Your output should be every line below, copied exactly.

[Saved data entries]
________
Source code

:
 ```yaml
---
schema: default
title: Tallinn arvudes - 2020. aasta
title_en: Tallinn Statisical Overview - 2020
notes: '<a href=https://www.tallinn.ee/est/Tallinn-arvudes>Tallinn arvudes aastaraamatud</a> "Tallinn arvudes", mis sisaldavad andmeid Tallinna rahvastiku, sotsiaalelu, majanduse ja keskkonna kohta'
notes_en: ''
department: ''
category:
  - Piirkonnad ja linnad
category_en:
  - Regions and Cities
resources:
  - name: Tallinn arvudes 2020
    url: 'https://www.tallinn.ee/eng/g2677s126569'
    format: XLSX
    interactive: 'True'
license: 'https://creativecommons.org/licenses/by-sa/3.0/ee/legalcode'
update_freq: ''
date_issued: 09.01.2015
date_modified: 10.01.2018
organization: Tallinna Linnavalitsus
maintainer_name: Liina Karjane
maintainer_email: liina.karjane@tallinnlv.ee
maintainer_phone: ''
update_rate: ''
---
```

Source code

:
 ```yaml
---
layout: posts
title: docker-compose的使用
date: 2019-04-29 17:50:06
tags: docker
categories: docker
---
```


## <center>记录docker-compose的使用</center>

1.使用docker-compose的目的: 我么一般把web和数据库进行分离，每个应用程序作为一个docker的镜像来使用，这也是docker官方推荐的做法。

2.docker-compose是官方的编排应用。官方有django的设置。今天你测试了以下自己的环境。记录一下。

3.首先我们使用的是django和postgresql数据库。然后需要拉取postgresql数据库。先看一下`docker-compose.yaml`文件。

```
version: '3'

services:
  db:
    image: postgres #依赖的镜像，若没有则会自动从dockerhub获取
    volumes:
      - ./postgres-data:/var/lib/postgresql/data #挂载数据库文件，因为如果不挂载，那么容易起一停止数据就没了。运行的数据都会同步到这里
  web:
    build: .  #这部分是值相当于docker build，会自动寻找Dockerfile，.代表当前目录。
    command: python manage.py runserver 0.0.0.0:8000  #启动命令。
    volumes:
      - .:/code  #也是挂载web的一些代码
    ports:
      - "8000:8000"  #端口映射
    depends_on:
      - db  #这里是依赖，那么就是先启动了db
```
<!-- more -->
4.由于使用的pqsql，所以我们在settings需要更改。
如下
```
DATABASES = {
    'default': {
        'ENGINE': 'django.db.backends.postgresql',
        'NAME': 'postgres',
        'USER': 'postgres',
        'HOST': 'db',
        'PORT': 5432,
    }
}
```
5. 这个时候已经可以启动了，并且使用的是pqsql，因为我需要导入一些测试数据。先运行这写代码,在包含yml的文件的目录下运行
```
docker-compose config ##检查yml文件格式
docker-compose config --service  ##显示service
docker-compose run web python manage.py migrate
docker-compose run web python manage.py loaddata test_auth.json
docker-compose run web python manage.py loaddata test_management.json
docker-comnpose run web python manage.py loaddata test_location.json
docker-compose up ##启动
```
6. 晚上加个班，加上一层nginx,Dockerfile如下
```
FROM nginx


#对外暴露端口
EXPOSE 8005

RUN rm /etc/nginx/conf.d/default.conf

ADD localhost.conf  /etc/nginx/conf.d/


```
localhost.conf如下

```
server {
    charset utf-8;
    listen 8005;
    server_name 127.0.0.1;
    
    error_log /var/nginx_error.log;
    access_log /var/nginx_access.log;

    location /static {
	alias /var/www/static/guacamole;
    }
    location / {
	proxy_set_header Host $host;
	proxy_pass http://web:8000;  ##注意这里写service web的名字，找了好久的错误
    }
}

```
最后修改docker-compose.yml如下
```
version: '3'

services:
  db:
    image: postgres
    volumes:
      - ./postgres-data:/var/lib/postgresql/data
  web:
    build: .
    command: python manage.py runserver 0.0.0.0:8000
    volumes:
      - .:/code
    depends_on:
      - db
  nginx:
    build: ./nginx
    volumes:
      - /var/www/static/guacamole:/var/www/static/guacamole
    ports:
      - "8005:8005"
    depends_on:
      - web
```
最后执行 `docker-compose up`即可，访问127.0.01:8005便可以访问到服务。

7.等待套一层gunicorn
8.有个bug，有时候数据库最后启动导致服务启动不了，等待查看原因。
________
## Response to the exercise
Source code

:
 ```yaml
---
schema: default
title: Tallinn arvudes - 2020. aasta
title_en: Tallinn Statisical Overview - 2020
notes: '<a href=https://www.tallinn.ee/est/Tallinn-arvudes>Tallinn arvudes aastaraamatud</a> "Tallinn arvudes", mis sisaldavad andmeid Tallinna rahvastiku, sotsiaalelu, majanduse ja keskkonna kohta'
notes_en: ''
department: ''
category:
  - Piirkonnad ja linnad
category_en:
  - Regions and Cities
resources:
  - name: Tallinn arvudes 2020
    url: 'https://www.tallinn.ee/eng/g2677s126569'
    format: XLSX
    interactive: 'True'
license: 'https://creativecommons.org/licenses/by-sa/3.0/ee/legalcode'
update_freq: ''
date_issued: 09.01.2015
date_modified: 10.01.2018
organization: Tallinna Linnavalitsus
maintainer_name: Liina Karjane
maintainer_email: liina.karjane@tallinnlv.ee
maintainer_phone: ''
update_rate: ''
---
```

Source code

:
 ```yaml
---
layout: posts
title: docker-compose的使用
date: 2019-04-29 17:50:06
tags: docker
categories: docker
---
```


## <center>记录docker-compose的使用</center>

1.使用docker-compose的目的: 我么一般把web和数据库进行分离，每个应用程序作为一个docker的镜像来使用，这也是docker官方推荐的做法。

2.docker-compose是官方的编排应用。官方有django的设置。今天你测试了以下自己的环境。记录一下。

3.首先我们使用的是django和postgresql数据库。然后需要拉取postgresql数据库。先看一下`docker-compose.yaml`文件。

```
version: '3'

services:
  db:
    image: postgres #依赖的镜像，若没有则会自动从dockerhub获取
    volumes:
      - ./postgres-data:/var/lib/postgresql/data #挂载数据库文件，因为如果不挂载，那么容易起一停止数据就没了。运行的数据都会同步到这里
  web:
    build: .  #这部分是值相当于docker build，会自动寻找Dockerfile，.代表当前目录。
    command: python manage.py runserver 0.0.0.0:8000  #启动命令。
    volumes:
      - .:/code  #也是挂载web的一些代码
    ports:
      - "8000:8000"  #端口映射
    depends_on:
      - db  #这里是依赖，那么就是先启动了db
```
<!-- more -->
4.由于使用的pqsql，所以我们在settings需要更改。
如下
```
DATABASES = {
    'default': {
        'ENGINE': 'django.db.backends.postgresql',
        'NAME': 'postgres',
        'USER': 'postgres',
        'HOST': 'db',
        'PORT': 5432,
    }
}
```
5. 这个时候已经可以启动了，并且使用的是pqsql，因为我需要导入一些测试数据。先运行这写代码,在包含yml的文件的目录下运行
```
docker-compose config ##检查yml文件格式
docker-compose config --service  ##显示service
docker-compose run web python manage.py migrate
docker-compose run web python manage.py loaddata test_auth.json
docker-compose run web python manage.py loaddata test_management.json
docker-comnpose run web python manage.py loaddata test_location.json
docker-compose up ##启动
```
6. 晚上加个班，加上一层nginx,Dockerfile如下
```
FROM nginx


#对外暴露端口
EXPOSE 8005

RUN rm /etc/nginx/conf.d/default.conf

ADD localhost.conf  /etc/nginx/conf.d/


```
localhost.conf如下

```
server {
    charset utf-8;
    listen 8005;
    server_name 127.0.0.1;
    
    error_log /var/nginx_error.log;
    access_log /var/nginx_access.log;

    location /static {
	alias /var/www/static/guacamole;
    }
    location / {
	proxy_set_header Host $host;
	proxy_pass http://web:8000;  ##注意这里写service web的名字，找了好久的错误
    }
}

```
最后修改docker-compose.yml如下
```
version: '3'

services:
  db:
    image: postgres
    volumes:
      - ./postgres-data:/var/lib/postgresql/data
  web:
    build: .
    command: python manage.py runserver 0.0.0.0:8000
    volumes:
      - .:/code
    depends_on:
      - db
  nginx:
    build: ./nginx
    volumes:
      - /var/www/static/guacamole:/var/www/static/guacamole
    ports:
      - "8005:8005"
    depends_on:
      - web
```
最后执行 `docker-compose up`即可，访问127.0.01:8005便可以访问到服务。

7.等待套一层gunicorn
8.有个bug，有时候数据库最后启动导致服务启动不了，等待查看原因。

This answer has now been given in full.